Bourcier sabe ser clara y contundente (radical e iconoclasta) sin abandonar por un momento el rigor y la complejidad de las diversas fuentes teóricas de las que bebe su pensamiento, un pensamiento-caja de herramientas que, como señala Preciado en su introducción, constituye un imprescindible instrumento de navegación en estos tiempos en que los anuncios catastrofistas del fin de la izquierda, la cultura y la teoría queer son fulminantemente rebatidos por ensayos del calado de “Queer zones”. Bourcier representa un pensamiento libre y progresista desde un país donde tras su aparente liberalidad sobre las cuestiones de género y homosexualidad se han ha ocultado actitudes no poco pacatas, reaccionarias y ambivalentes por los máximos mandarines de la cultura gay y lésbica oficiales.

 

Como toda queer que se precie Bourcier mezcla los postulados filosóficos con elementos de la cultura popular y la vida cotidiana que le sirven para edificar estructuras de crítica desde los espacios más insospechados.
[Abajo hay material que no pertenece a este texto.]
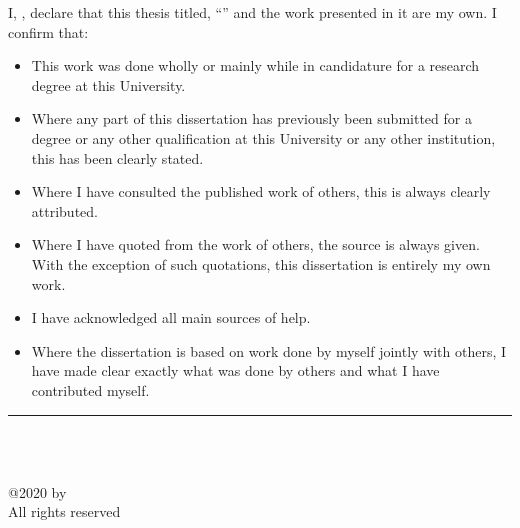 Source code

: \documentclass[
11pt, 
oneside,
english,
onehalfspacing,
onehalfspacing,
parskip,
headsepline,
]{MastersDoctoralThesis}
\begin{document}
\begin{declaration}
\noindent I, \authorname, declare that this thesis titled, \enquote{\ttitle} and the work presented in it are my own. I confirm that:

\begin{itemize} 
\item This work was done wholly or mainly while in candidature for a research degree at this University.
\item	Where any part of this dissertation has previously been submitted for a degree or any other qualification at this University or any other institution, this has been clearly stated.
\item	Where I have consulted the published work of others, this is always clearly attributed.
\item	Where I have quoted from the work of others, the source is always given. With the exception of such quotations, this dissertation is entirely my own work.
\item	I have acknowledged all main sources of help.
\item	Where the dissertation is based on work done by myself jointly with others, I have made clear exactly what was done by others and what I have contributed myself.
\\
\end{itemize}

\bigskip 

\begin{flushright}
\noindent \rule[0.0em]{15em}{0.5pt}\\ %
\authorname\\
\examDate
\end{flushright}

\vfill

\begin{center}
@2020 by \authorname\\
All rights reserved
\end{center}

\end{declaration}

\cleardoublepage


\vspace*{\fill}
\end{document}
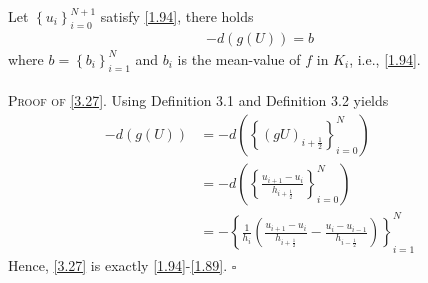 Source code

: \documentclass[a4paper]{article}
\numberwithin{equation}{section}
\begin{document}
Let $\left\{ {{u_i}} \right\}_{i = 0}^{N + 1}$ satisfy \eqref{1.94}, there holds
\begin{align}
\label{3.27}
 - d\left( {g\left( U \right)} \right) = b
\end{align}  
where $b = \left\{ {{b_i}} \right\}_{i = 1}^N$ and $b_i$ is the mean-value of $f$ in $K_i$, i.e., \eqref{1.94}.\\
\\
\textsc{Proof of \eqref{3.27}.} Using Definition 3.1 and Definition 3.2 yields
\begin{align}
 - d\left( {g\left( U \right)} \right) &=  - d\left( {\left\{ {{{\left( {gU} \right)}_{i + \frac{1}{2}}}} \right\}_{i = 0}^N} \right)\\
 &=  - d\left( {\left\{ {\frac{{{u_{i + 1}} - {u_i}}}{{{h_{i + \frac{1}{2}}}}}} \right\}_{i = 0}^N} \right)\\
 &=  - \left\{ {\frac{1}{{{h_i}}}\left( {\frac{{{u_{i + 1}} - {u_i}}}{{{h_{i + \frac{1}{2}}}}} - \frac{{{u_i} - {u_{i - 1}}}}{{{h_{i - \frac{1}{2}}}}}} \right)} \right\}_{i = 1}^N
\end{align}
Hence, \eqref{3.27} is exactly \eqref{1.94}-\eqref{1.89}. \hfill $\square$\\
\end{document}
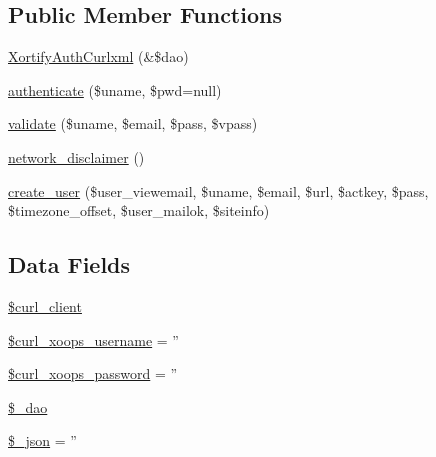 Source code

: \subsection*{Public Member Functions}
\begin{DoxyCompactItemize}
\item 
\hyperlink{class_xortify_auth_curlxml_a13dd1fcc61eefac807467f1ae7a9e2a6}{Xortify\-Auth\-Curlxml} (\&\$dao)
\item 
\hyperlink{class_xortify_auth_curlxml_a00678ba307326b734e6c679f28bea315}{authenticate} (\$uname, \$pwd=null)
\item 
\hyperlink{class_xortify_auth_curlxml_a91121a1b702dfd20fb65a027c8ed26ec}{validate} (\$uname, \$email, \$pass, \$vpass)
\item 
\hyperlink{class_xortify_auth_curlxml_a1874c27b6f81a3f2ff9015405ad0f8bc}{network\-\_\-disclaimer} ()
\item 
\hyperlink{class_xortify_auth_curlxml_ac72efc5ad313a592cf6706876f56f7ec}{create\-\_\-user} (\$user\-\_\-viewemail, \$uname, \$email, \$url, \$actkey, \$pass, \$timezone\-\_\-offset, \$user\-\_\-mailok, \$siteinfo)
\end{DoxyCompactItemize}
\subsection*{Data Fields}
\begin{DoxyCompactItemize}
\item 
\hyperlink{class_xortify_auth_curlxml_a402f2112991f3227835af80e9df33e38}{\$curl\-\_\-client}
\item 
\hyperlink{class_xortify_auth_curlxml_aab7480ba9f878a02b2c9fd43922fa070}{\$curl\-\_\-xoops\-\_\-username} = ''
\item 
\hyperlink{class_xortify_auth_curlxml_a6c9851541ed3826c67cfe7224c38f0b8}{\$curl\-\_\-xoops\-\_\-password} = ''
\item 
\hyperlink{class_xortify_auth_curlxml_a12a029c610f699b4b25e79a1f64a3485}{\$\-\_\-dao}
\item 
\hyperlink{class_xortify_auth_curlxml_a94787b37d92a2dee02534eed4f316589}{\$\-\_\-json} = ''
\end{DoxyCompactItemize}


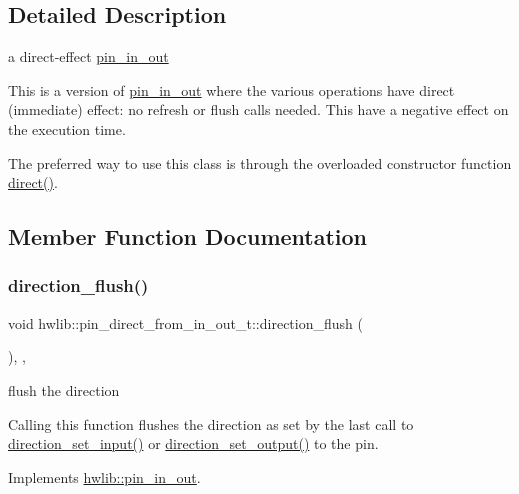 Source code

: \subsection{Detailed Description}
a direct-\/effect \hyperlink{classhwlib_1_1pin__in__out}{pin\+\_\+in\+\_\+out}

This is a version of \hyperlink{classhwlib_1_1pin__in__out}{pin\+\_\+in\+\_\+out} where the various operations have direct (immediate) effect\+: no refresh or flush calls needed. This have a negative effect on the execution time.

The preferred way to use this class is through the overloaded constructor function \hyperlink{namespacehwlib_a43941b7f246ad934ee43dbfa0f5c8b5a}{direct()}. 

\subsection{Member Function Documentation}
\mbox{\label{classhwlib_1_1pin__direct__from__in__out__t_ae9704d45e0a75261d126ca0409cda8c2}} 
\subsubsection{\texorpdfstring{direction\+\_\+flush()}{direction\_flush()}}
{\footnotesize\ttfamily void hwlib\+::pin\+\_\+direct\+\_\+from\+\_\+in\+\_\+out\+\_\+t\+::direction\+\_\+flush (\begin{DoxyParamCaption}{ }\end{DoxyParamCaption})\hspace{0.3cm}{\ttfamily [inline]}, {\ttfamily [override]}, {\ttfamily [virtual]}}

flush the direction

Calling this function flushes the direction as set by the last call to \hyperlink{classhwlib_1_1pin__direct__from__in__out__t_a7326f2559461b3efd0fbf1af4fd7fdff}{direction\+\_\+set\+\_\+input()} or \hyperlink{classhwlib_1_1pin__direct__from__in__out__t_a1bd7746b4b114c1ea73d214006fc79bc}{direction\+\_\+set\+\_\+output()} to the pin. 

Implements \hyperlink{classhwlib_1_1pin__in__out_a86ef2b296683d8c0133280075c82cb51}{hwlib\+::pin\+\_\+in\+\_\+out}.

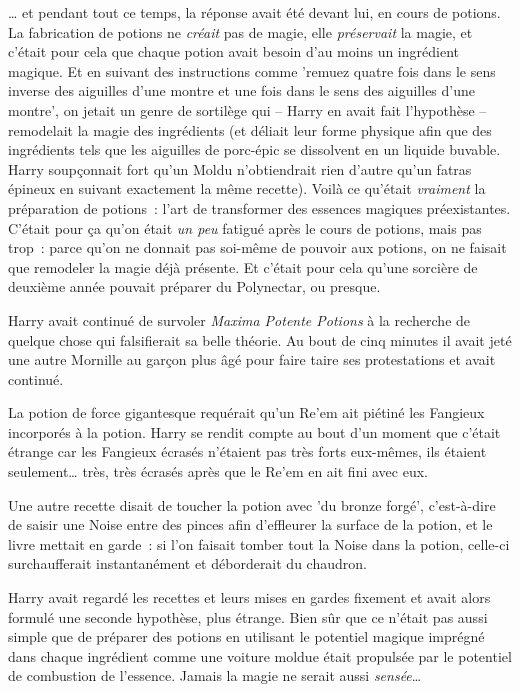 … et pendant tout ce temps, la réponse avait été devant lui, en cours de potions. La fabrication de potions ne \emph{créait} pas de magie, elle \emph{préservait} la magie, et c'était pour cela que chaque potion avait besoin d'au moins un ingrédient magique. Et en suivant des instructions comme 'remuez quatre fois dans le sens inverse des aiguilles d'une montre et une fois dans le sens des aiguilles d'une montre', on jetait un genre de sortilège qui -- Harry en avait fait l'hypothèse -- remodelait la magie des ingrédients (et déliait leur forme physique afin que des ingrédients tels que les aiguilles de porc-épic se dissolvent en un liquide buvable. Harry soupçonnait fort qu'un Moldu n'obtiendrait rien d'autre qu'un fatras épineux en suivant exactement la même recette). Voilà ce qu'était \emph{vraiment} la préparation de potions~: l'art de transformer des essences magiques préexistantes. C'était pour ça qu'on était \emph{un peu} fatigué après le cours de potions, mais pas trop~: parce qu'on ne donnait pas soi-même de pouvoir aux potions, on ne faisait que remodeler la magie déjà présente. Et c'était pour cela qu'une sorcière de deuxième année pouvait préparer du Polynectar, ou presque.

Harry avait continué de survoler \emph{Maxima Potente Potions} à la recherche de quelque chose qui falsifierait sa belle théorie. Au bout de cinq minutes il avait jeté une autre Mornille au garçon plus âgé pour faire taire ses protestations et avait continué.

La potion de force gigantesque requérait qu'un Re'em ait piétiné les Fangieux incorporés à la potion. Harry se rendit compte au bout d'un moment que c'était étrange car les Fangieux écrasés n'étaient pas très forts eux-mêmes, ils étaient seulement… très, très écrasés après que le Re'em en ait fini avec eux.

Une autre recette disait de toucher la potion avec 'du bronze forgé', c'est-à-dire de saisir une Noise entre des pinces afin d'effleurer la surface de la potion, et le livre mettait en garde~: si l'on faisait tomber tout la Noise dans la potion, celle-ci surchaufferait instantanément et déborderait du chaudron.

Harry avait regardé les recettes et leurs mises en gardes fixement et avait alors formulé une seconde hypothèse, plus étrange. Bien sûr que ce n'était pas aussi simple que de préparer des potions en utilisant le potentiel magique imprégné dans chaque ingrédient comme une voiture moldue était propulsée par le potentiel de combustion de l'essence. Jamais la magie ne serait aussi \emph{sensée}…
Así el revuelo causado por “Baise-Moi” en su país le sirve para analizar la lesbofobia, homofobia y el conservadurismo de algunos críticos franceses y el cine porno de Bruce La Bruce le sirve para profundizar en las posibilidades y limitaciones de la pornografía como instrumento de liberación y cuestionamiento de la sexualidad. El caso Spanner es uno de los puntos desde los que  estudiar y rebatir los mitos, ansiedades y desafíos que plantean las subculturas sadomasoquistas y releyendo lo escrito por Beauvoir sobre “la lesbiana” en “El segundo sexo” critica el heterosexismo que ha caracterizado a una parte importante del pensamiento feminista francés.

 

El libro, en su conjunto,  sabe trazar precisas líneas de fuga desde las que volver a leer a Foucault (más allá de los mitos, los armarios y las distorsiones que han envuelto a su figura personal y política) sabe revisar los postulados feministas primando las cuestiones de la diferencia sexual y la visibilidad lesbiana y haciendo una crítica práctica de un feminismo esencialista y heterocéntrico  Bourcier habita sus zonas de cultura y política como espacios de intervención donde no caben las medias tintas y dónde sólo desde un sabio inconformismo es posible seguir moviéndose, seguir pensando y actuando.

 

           

                                                                                              Eduardo Nabal

 

 

·         MARIE-HÉLÈNE BOURCIER. QUEER ZONES. POLITIQUES DES IDENTITÉS SEXUELLES, DES REPRÉSENTATIONS ET DES SAVOIRS. Éditions Balland. París, 2001.